+++ Working data +++
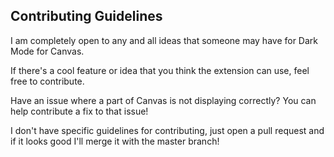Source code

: ## Contributing Guidelines
I am completely open to any and all ideas that someone may have for Dark Mode for Canvas.

If there's a cool feature or idea that you think the extension can use, feel free to contribute.

Have an issue where a part of Canvas is not displaying correctly? You can help contribute a fix to that issue!

I don't have specific guidelines for contributing, just open a pull request and if it looks good I'll merge it with the master branch!
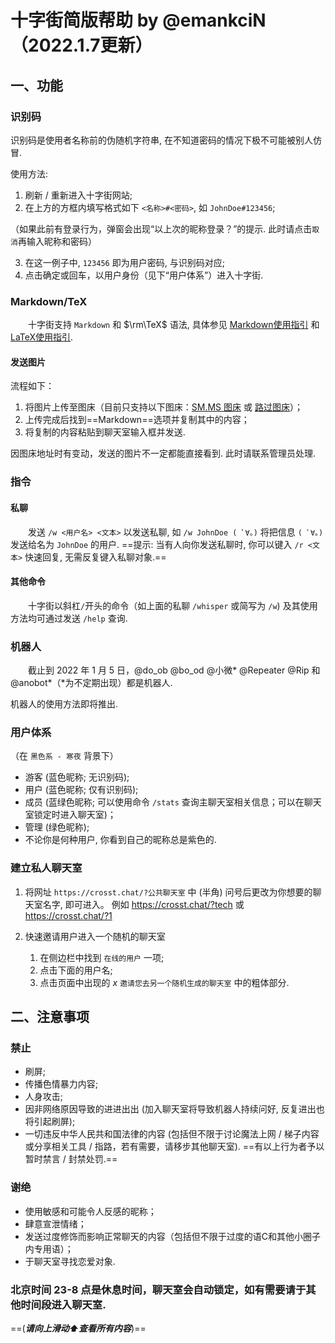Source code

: # 十字街简版帮助 by @emankciN （2022.1.7更新）

## 一、功能

### 识别码
识别码是使用者名称前的伪随机字符串, 在不知道密码的情况下极不可能被别人仿冒.

使用方法:

1. 刷新 / 重新进入十字街网站;
2. 在上方的方框内填写格式如下 `<名称>#<密码>`, 如 `JohnDoe#123456`;

（如果此前有登录行为，弹窗会出现“以上次的昵称登录？”的提示. 此时请点击`取消`再输入昵称和密码）

3. 在这一例子中, `123456` 即为用户密码, 与识别码对应;
4. 点击确定或回车，以用户身份（见下“用户体系”）进入十字街.

### Markdown/TeX
　　十字街支持 `Markdown` 和 $\rm\TeX$ 语法, 具体参见 [Markdown使用指引](https://www.jianshu.com/p/335db5716248) 和 [LaTeX使用指引](https://www.jianshu.com/p/3e842d67ada2).

#### 发送图片
流程如下：

1. 将图片上传至图床（目前只支持以下图床：[SM.MS 图床](https://sm.ms/) 或 [路过图床](https://imgtu.com/)）；
2. 上传完成后找到==Markdown==选项并复制其中的内容；
3. 将复制的内容粘贴到聊天室输入框并发送.

因图床地址时有变动，发送的图片不一定都能直接看到. 此时请联系管理员处理.
### 指令

#### 私聊
　　发送 `/w <用户名> <文本>` 以发送私聊, 如 `/w JohnDoe ( ﾟ∀。)` 将把信息 `( ﾟ∀。)` 发送给名为 `JohnDoe` 的用户.
==提示: 当有人向你发送私聊时, 你可以键入 `/r <文本>` 快速回复, 无需反复键入私聊对象.==

#### 其他命令
　　十字街以斜杠`/`开头的命令（如上面的私聊 `/whisper` 或简写为 `/w`) 及其使用方法均可通过发送 `/help` 查询.

### 机器人
　　截止到 2022 年 1 月 5 日，@do_ob @bo_od @小微* @Repeater @Rip 和 @anobot*（*为不定期出现）都是机器人.

机器人的使用方法即将推出.


### 用户体系
（在 `黑色系 - 寒夜` 背景下）

- 游客 (蓝色昵称; 无识别码);
- 用户 (蓝色昵称; 仅有识别码);
- 成员 (蓝绿色昵称; 可以使用命令 `/stats` 查询主聊天室相关信息；可以在聊天室锁定时进入聊天室)；
- 管理 (绿色昵称);
- 不论你是何种用户, 你看到自己的昵称总是紫色的.

### 建立私人聊天室
1. 将网址 `https://crosst.chat/?公共聊天室` 中  (半角) 问号后更改为你想要的聊天室名字, 即可进入。
    例如 https://crosst.chat/?tech 或 https://crosst.chat/?1

2. 快速邀请用户进入一个随机的聊天室
    1. 在侧边栏中找到 `在线的用户` 一项;
    2. 点击下面的用户名;
    3. 点击页面中出现的 $x$ `邀请您去另一个随机生成的聊天室` 中的粗体部分.

## 二、注意事项

### 禁止
- 刷屏;
- 传播色情暴力内容;
- 人身攻击;
- 因非网络原因导致的进进出出 (加入聊天室将导致机器人持续问好, 反复进出也将引起刷屏);
- 一切违反中华人民共和国法律的内容 (包括但不限于讨论魔法上网 / 梯子内容或分享相关工具 / 指路，若有需要，请移步其他聊天室).
     ==有以上行为者予以暂时禁言 / 封禁处罚.==
### 谢绝
- 使用敏感和可能令人反感的昵称；
- 肆意宣泄情绪；
- 发送过度修饰而影响正常聊天的内容（包括但不限于过度的语C和其他小圈子内专用语）；
- 于聊天室寻找恋爱对象.

### 北京时间 23-8 点是休息时间，聊天室会自动锁定，如有需要请于其他时间段进入聊天室.

==(___请向上滑动⬆查看所有内容___)==

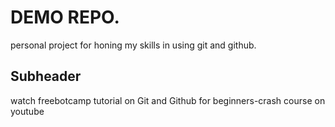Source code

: # DEMO REPO.


 personal project for honing my skills in using git and github.

 ## Subheader

 watch freebotcamp tutorial on Git and Github for beginners-crash course on youtube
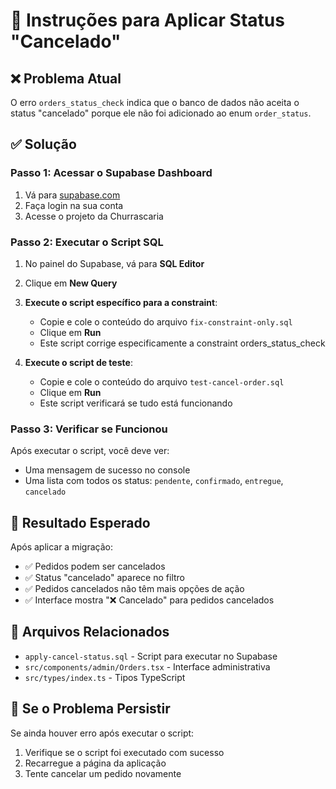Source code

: # 🔧 Instruções para Aplicar Status "Cancelado"

## ❌ Problema Atual

O erro `orders_status_check` indica que o banco de dados não aceita o status "cancelado" porque ele não foi adicionado ao enum `order_status`.

## ✅ Solução

### Passo 1: Acessar o Supabase Dashboard

1. Vá para [supabase.com](https://supabase.com)
2. Faça login na sua conta
3. Acesse o projeto da Churrascaria

### Passo 2: Executar o Script SQL

1. No painel do Supabase, vá para **SQL Editor**
2. Clique em **New Query**
3. **Execute o script específico para a constraint**:

   - Copie e cole o conteúdo do arquivo `fix-constraint-only.sql`
   - Clique em **Run**
   - Este script corrige especificamente a constraint orders_status_check

4. **Execute o script de teste**:
   - Copie e cole o conteúdo do arquivo `test-cancel-order.sql`
   - Clique em **Run**
   - Este script verificará se tudo está funcionando

### Passo 3: Verificar se Funcionou

Após executar o script, você deve ver:

- Uma mensagem de sucesso no console
- Uma lista com todos os status: `pendente`, `confirmado`, `entregue`, `cancelado`

## 🎯 Resultado Esperado

Após aplicar a migração:

- ✅ Pedidos podem ser cancelados
- ✅ Status "cancelado" aparece no filtro
- ✅ Pedidos cancelados não têm mais opções de ação
- ✅ Interface mostra "❌ Cancelado" para pedidos cancelados

## 📁 Arquivos Relacionados

- `apply-cancel-status.sql` - Script para executar no Supabase
- `src/components/admin/Orders.tsx` - Interface administrativa
- `src/types/index.ts` - Tipos TypeScript

## 🚨 Se o Problema Persistir

Se ainda houver erro após executar o script:

1. Verifique se o script foi executado com sucesso
2. Recarregue a página da aplicação
3. Tente cancelar um pedido novamente
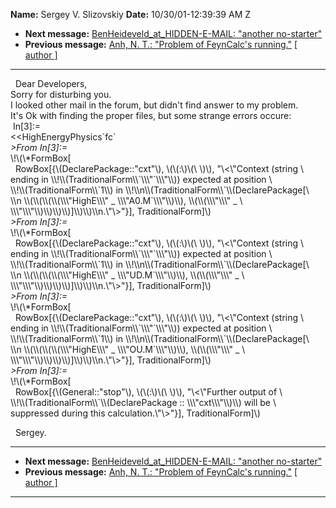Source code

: **Name:** Sergey V. Slizovskiy
**Date:** 10/30/01-12:39:39 AM Z

  - **Next message:** [BenHeideveld_at_HIDDEN-E-MAIL: "another
    no-starter"](0063.html)
  - **Previous message:** [Anh, N. T.: "Problem of FeynCalc's
    running."](0061.html)
    [[ author ]](author.html#62)

-----

  Dear Developers,  
Sorry for disturbing you.  
I looked other mail in the forum, but didn't find answer to my
problem.  
It's Ok with finding the proper files, but some strange errors occure:  
 In[3]:=  
<<HighEnergyPhysics\`fc\`  
*\>From In[3]:=*  
\\\!\\(\\\*FormBox[  
  RowBox[{\\(DeclarePackage::"cxt"\\), \\(\\(:\\)\\(\\ \\)\\),
"\\\<\\"Context (string \\  
ending in \\\\\!\\\\(TraditionalForm\\\\\`\\\\\\"\`\\\\\\"\\\\))
expected at position \\  
\\\\\!\\\\(TraditionalForm\\\\\`1\\\\) in
\\\\\!\\\\n\\\\(TraditionalForm\\\\\`\\\\(DeclarePackage[\\  
\\\\n \\\\(\\\\(\\\\(\\\\(\\\\\\"HighE\\\\\\" \_
\\\\\\"A0.M\`\\\\\\"\\\\)\\\\), \\\\(\\\\(\\\\\\"\\\\\\" \_ \\  
\\\\\\"\\\\\\"\\\\)\\\\)\\\\)\\\\)]\\\\)\\\\)\\\\n.\\"\\\>"}],
TraditionalForm]\\)  
*\>From In[3]:=*  
\\\!\\(\\\*FormBox[  
  RowBox[{\\(DeclarePackage::"cxt"\\), \\(\\(:\\)\\(\\ \\)\\),
"\\\<\\"Context (string \\  
ending in \\\\\!\\\\(TraditionalForm\\\\\`\\\\\\"\`\\\\\\"\\\\))
expected at position \\  
\\\\\!\\\\(TraditionalForm\\\\\`1\\\\) in
\\\\\!\\\\n\\\\(TraditionalForm\\\\\`\\\\(DeclarePackage[\\  
\\\\n \\\\(\\\\(\\\\(\\\\(\\\\\\"HighE\\\\\\" \_
\\\\\\"UD.M\`\\\\\\"\\\\)\\\\), \\\\(\\\\(\\\\\\"\\\\\\" \_ \\  
\\\\\\"\\\\\\"\\\\)\\\\)\\\\)\\\\)]\\\\)\\\\)\\\\n.\\"\\\>"}],
TraditionalForm]\\)  
*\>From In[3]:=*  
\\\!\\(\\\*FormBox[  
  RowBox[{\\(DeclarePackage::"cxt"\\), \\(\\(:\\)\\(\\ \\)\\),
"\\\<\\"Context (string \\  
ending in \\\\\!\\\\(TraditionalForm\\\\\`\\\\\\"\`\\\\\\"\\\\))
expected at position \\  
\\\\\!\\\\(TraditionalForm\\\\\`1\\\\) in
\\\\\!\\\\n\\\\(TraditionalForm\\\\\`\\\\(DeclarePackage[\\  
\\\\n \\\\(\\\\(\\\\(\\\\(\\\\\\"HighE\\\\\\" \_
\\\\\\"OU.M\`\\\\\\"\\\\)\\\\), \\\\(\\\\(\\\\\\"\\\\\\" \_ \\  
\\\\\\"\\\\\\"\\\\)\\\\)\\\\)\\\\)]\\\\)\\\\)\\\\n.\\"\\\>"}],
TraditionalForm]\\)  
*\>From In[3]:=*  
\\\!\\(\\\*FormBox[  
  RowBox[{\\(General::"stop"\\), \\(\\(:\\)\\(\\ \\)\\),
"\\\<\\"Further output of \\  
\\\\\!\\\\(TraditionalForm\\\\\`\\\\(DeclarePackage ::
\\\\\\"cxt\\\\\\"\\\\)\\\\) will be \\  
suppressed during this calculation.\\"\\\>"}],
TraditionalForm]\\)  

  Sergey.  

-----

  - **Next message:** [BenHeideveld_at_HIDDEN-E-MAIL: "another
    no-starter"](0063.html)
  - **Previous message:** [Anh, N. T.: "Problem of FeynCalc's
    running."](0061.html)
    [[ author ]](author.html#62)

-----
+++
→ Assignment
Nothing but the lines above from the one that has "- Uma lista" down to the one that has "Sergey V. Slizovskiy" belongs in the answer, copied exactly, without pictures.

→ Written solution
- Uma lista com todos os status: `pendente`, `confirmado`, `entregue`, `cancelado`

## 🎯 Resultado Esperado

Após aplicar a migração:

- ✅ Pedidos podem ser cancelados
- ✅ Status "cancelado" aparece no filtro
- ✅ Pedidos cancelados não têm mais opções de ação
- ✅ Interface mostra "❌ Cancelado" para pedidos cancelados

## 📁 Arquivos Relacionados

- `apply-cancel-status.sql` - Script para executar no Supabase
- `src/components/admin/Orders.tsx` - Interface administrativa
- `src/types/index.ts` - Tipos TypeScript

## 🚨 Se o Problema Persistir

Se ainda houver erro após executar o script:

1. Verifique se o script foi executado com sucesso
2. Recarregue a página da aplicação
3. Tente cancelar um pedido novamente
Source code

: **Name:** Sergey V. Slizovskiy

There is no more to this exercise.